The setting up of special committees to provide aid to the harijans is also seen as a threat by the thakurs. They claim that if a dalit lodges a complaint, the committee and the police threaten to take action against the upper castes immediately. Bribing babus and police is the only way to escape their wrath. Brows furrow as they watch a dalit unloading a heavy sack of hay from a bullock cart. "Now, we are at the mercy of these harijans as the police only listens to them. Things were better under the Congress and the BJP. Atleast we had our say in day to day governance", says Kishan Lal with scathing sarcasm.
But the dalit community maintains that development for them remains a far cry. Though the prospect of Mayawati as the chief minister clearly gives them a sense of pride, however, there is no visible improvement in their standard of living as yet. They still live in small, dark kuchha huts, made of mud and hay and are still considered impure by the upper castes. They are still forced to migrate to nearby towns to support their large families. The dalit children still do not go to school, for ‘the teacher does not pay attention to them'. And they still go hungry, often for days.
"Do we look like we are living an easy life? We are as we have always been--poor. The committees do lodge our complaints, but for bribes. The police does not make things easy either. We cannot afford to spend our hard-earned money this way. Things are slightly better than before in the sense that now we have a sense of security.
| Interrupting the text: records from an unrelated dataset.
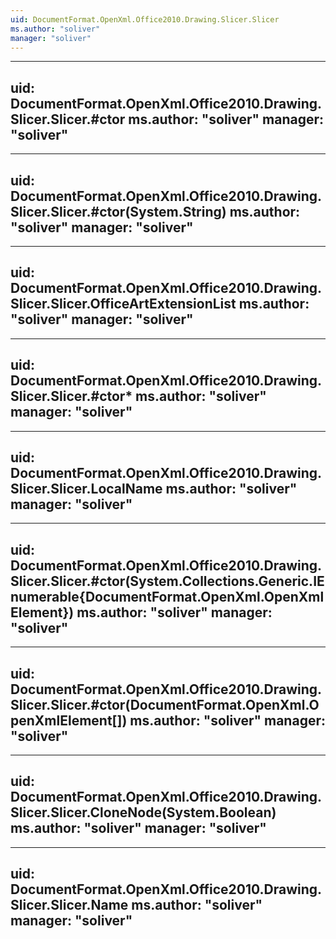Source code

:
 ```yaml
---
uid: DocumentFormat.OpenXml.Office2010.Drawing.Slicer.Slicer
ms.author: "soliver"
manager: "soliver"
---
```


---
uid: DocumentFormat.OpenXml.Office2010.Drawing.Slicer.Slicer.#ctor
ms.author: "soliver"
manager: "soliver"
---

---
uid: DocumentFormat.OpenXml.Office2010.Drawing.Slicer.Slicer.#ctor(System.String)
ms.author: "soliver"
manager: "soliver"
---

---
uid: DocumentFormat.OpenXml.Office2010.Drawing.Slicer.Slicer.OfficeArtExtensionList
ms.author: "soliver"
manager: "soliver"
---

---
uid: DocumentFormat.OpenXml.Office2010.Drawing.Slicer.Slicer.#ctor*
ms.author: "soliver"
manager: "soliver"
---

---
uid: DocumentFormat.OpenXml.Office2010.Drawing.Slicer.Slicer.LocalName
ms.author: "soliver"
manager: "soliver"
---

---
uid: DocumentFormat.OpenXml.Office2010.Drawing.Slicer.Slicer.#ctor(System.Collections.Generic.IEnumerable{DocumentFormat.OpenXml.OpenXmlElement})
ms.author: "soliver"
manager: "soliver"
---

---
uid: DocumentFormat.OpenXml.Office2010.Drawing.Slicer.Slicer.#ctor(DocumentFormat.OpenXml.OpenXmlElement[])
ms.author: "soliver"
manager: "soliver"
---

---
uid: DocumentFormat.OpenXml.Office2010.Drawing.Slicer.Slicer.CloneNode(System.Boolean)
ms.author: "soliver"
manager: "soliver"
---

---
uid: DocumentFormat.OpenXml.Office2010.Drawing.Slicer.Slicer.Name
ms.author: "soliver"
manager: "soliver"
---
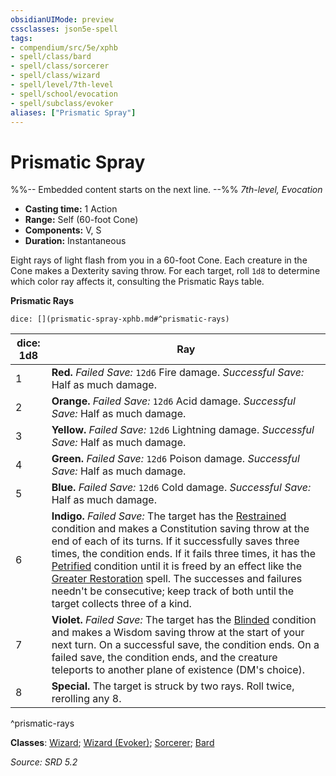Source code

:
 ```yaml
---
obsidianUIMode: preview
cssclasses: json5e-spell
tags:
- compendium/src/5e/xphb
- spell/class/bard
- spell/class/sorcerer
- spell/class/wizard
- spell/level/7th-level
- spell/school/evocation
- spell/subclass/evoker
aliases: ["Prismatic Spray"]
---
```

# Prismatic Spray
%%-- Embedded content starts on the next line. --%%
*7th-level, Evocation*  

- **Casting time:** 1 Action
- **Range:** Self (60-foot Cone)
- **Components:** V, S
- **Duration:** Instantaneous

Eight rays of light flash from you in a 60-foot Cone. Each creature in the Cone makes a Dexterity saving throw. For each target, roll `1d8` to determine which color ray affects it, consulting the Prismatic Rays table.

**Prismatic Rays**

`dice: [](prismatic-spray-xphb.md#^prismatic-rays)`

| dice: 1d8 | Ray |
|-----------|-----|
| 1 | **Red.** *Failed Save:* `12d6` Fire damage. *Successful Save:* Half as much damage. |
| 2 | **Orange.** *Failed Save:* `12d6` Acid damage. *Successful Save:* Half as much damage. |
| 3 | **Yellow.** *Failed Save:* `12d6` Lightning damage. *Successful Save:* Half as much damage. |
| 4 | **Green.** *Failed Save:* `12d6` Poison damage. *Successful Save:* Half as much damage. |
| 5 | **Blue.** *Failed Save:* `12d6` Cold damage. *Successful Save:* Half as much damage. |
| 6 | **Indigo.** *Failed Save:* The target has the [Restrained](rules/conditions.md#Restrained) condition and makes a Constitution saving throw at the end of each of its turns. If it successfully saves three times, the condition ends. If it fails three times, it has the [Petrified](rules/conditions.md#Petrified) condition until it is freed by an effect like the [Greater Restoration](compendium/spells/greater-restoration-xphb.md) spell. The successes and failures needn't be consecutive; keep track of both until the target collects three of a kind. |
| 7 | **Violet.** *Failed Save:* The target has the [Blinded](rules/conditions.md#Blinded) condition and makes a Wisdom saving throw at the start of your next turn. On a successful save, the condition ends. On a failed save, the condition ends, and the creature teleports to another plane of existence (DM's choice). |
| 8 | **Special.** The target is struck by two rays. Roll twice, rerolling any 8. |
^prismatic-rays

**Classes**: [Wizard](compendium/lists/list-spells-classes-wizard.md); [Wizard (Evoker)](compendium/lists/list-spells-classes-wizard-xphb-evoker-xphb.md "subclass=XPHB;class=XPHB"); [Sorcerer](compendium/lists/list-spells-classes-sorcerer.md); [Bard](compendium/lists/list-spells-classes-bard.md)

*Source: SRD 5.2*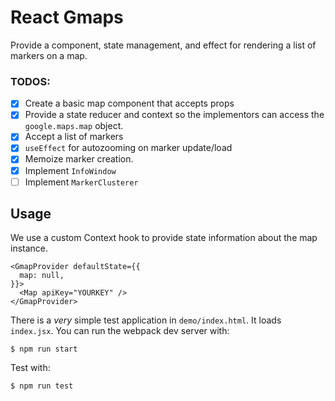 # React Gmaps

Provide a component, state management, and effect for rendering a list of markers on a map.

### TODOS:

- [x] Create a basic map component that accepts props
- [x] Provide a state reducer and context so the implementors can access the `google.maps.map` object.
- [x] Accept a list of markers
- [x] `useEffect` for autozooming on marker update/load
- [x] Memoize marker creation.
- [x] Implement `InfoWindow`
- [ ] Implement `MarkerClusterer`

## Usage

We use a custom Context hook to provide state information about the map instance.

```
<GmapProvider defaultState={{
  map: null,
}}>
  <Map apiKey="YOURKEY" />
</GmapProvider>
```

There is a _very_ simple test application in `demo/index.html`. It loads `index.jsx`. You can run the 
webpack dev server with:

`$ npm run start`

Test with:

`$ npm run test`
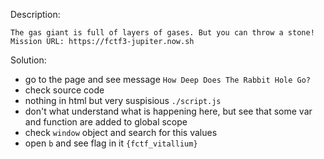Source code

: Description:
```
The gas giant is full of layers of gases. But you can throw a stone!
Mission URL: https://fctf3-jupiter.now.sh
```

Solution:
- go to the page and see message `How Deep Does The Rabbit Hole Go?`
- check source code
- nothing in html but very suspisious `./script.js`
- don't what understand what is happening here, but see that some var and function are added to global scope
- check `window` object and search for this values
- open `b` and see flag in it `{fctf_vitallium}`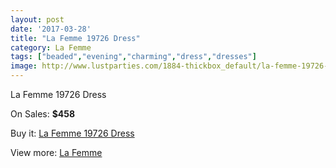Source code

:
 ```yaml
---
layout: post
date: '2017-03-28'
title: "La Femme 19726 Dress"
category: La Femme
tags: ["beaded","evening","charming","dress","dresses"]
image: http://www.lustparties.com/1884-thickbox_default/la-femme-19726-dress.jpg
---
```

La Femme 19726 Dress

On Sales: **$458**
<a href="https://www.lustparties.com/en/la-femme/603-la-femme-19726-dress.html"><amp-img layout="responsive" width="600" height="600" src="//www.lustparties.com/1884-thickbox_default/la-femme-19726-dress.jpg" alt="La Femme 19726 Dress 0" /></a>
<a href="https://www.lustparties.com/en/la-femme/603-la-femme-19726-dress.html"><amp-img layout="responsive" width="600" height="600" src="//www.lustparties.com/1887-thickbox_default/la-femme-19726-dress.jpg" alt="La Femme 19726 Dress 1" /></a>
<a href="https://www.lustparties.com/en/la-femme/603-la-femme-19726-dress.html"><amp-img layout="responsive" width="600" height="600" src="//www.lustparties.com/1886-thickbox_default/la-femme-19726-dress.jpg" alt="La Femme 19726 Dress 2" /></a>
<a href="https://www.lustparties.com/en/la-femme/603-la-femme-19726-dress.html"><amp-img layout="responsive" width="600" height="600" src="//www.lustparties.com/1885-thickbox_default/la-femme-19726-dress.jpg" alt="La Femme 19726 Dress 3" /></a>

Buy it: [La Femme 19726 Dress](https://www.lustparties.com/en/la-femme/603-la-femme-19726-dress.html "La Femme 19726 Dress")

View more: [La Femme](https://www.lustparties.com/en/4-la-femme "La Femme")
We can voice our grievances and opinions. But the attitude of the upper castes remains the same. Till attitudes remain such, there can be no development," says Bidharam.
Deeply etched in the wrinkled faces of most elderly harijans are the lines of hopelessness. Speaking to them of politicians and parties, the hustle bustle of towns, or even of development seems to be pointless. They lead a life of utter misery in abject poverty. Watching children, engaged in a game of marbles, Bidharam continues, "There is no future for these kids in the village. It is better to work in Gabhana or Aligarh, rather than under a thakur here. There is no open hostility between us, but the ideologies and traditional values are sacrosanct. Violating these can lead to trouble. Just last month, a young boy was beaten up by thakurs in a village nearby for drinking from their tap. This discrimination is still present. And no matter who is in power, our troubles would remain far from over."
In this tussle of opinions, one thing is clear: neither the dalits nor the thakurs are fully happy or satisfied with the BSP. What Mayawati needs to do is to focus more on UP to fulfill her aim of coming to power at the Centre.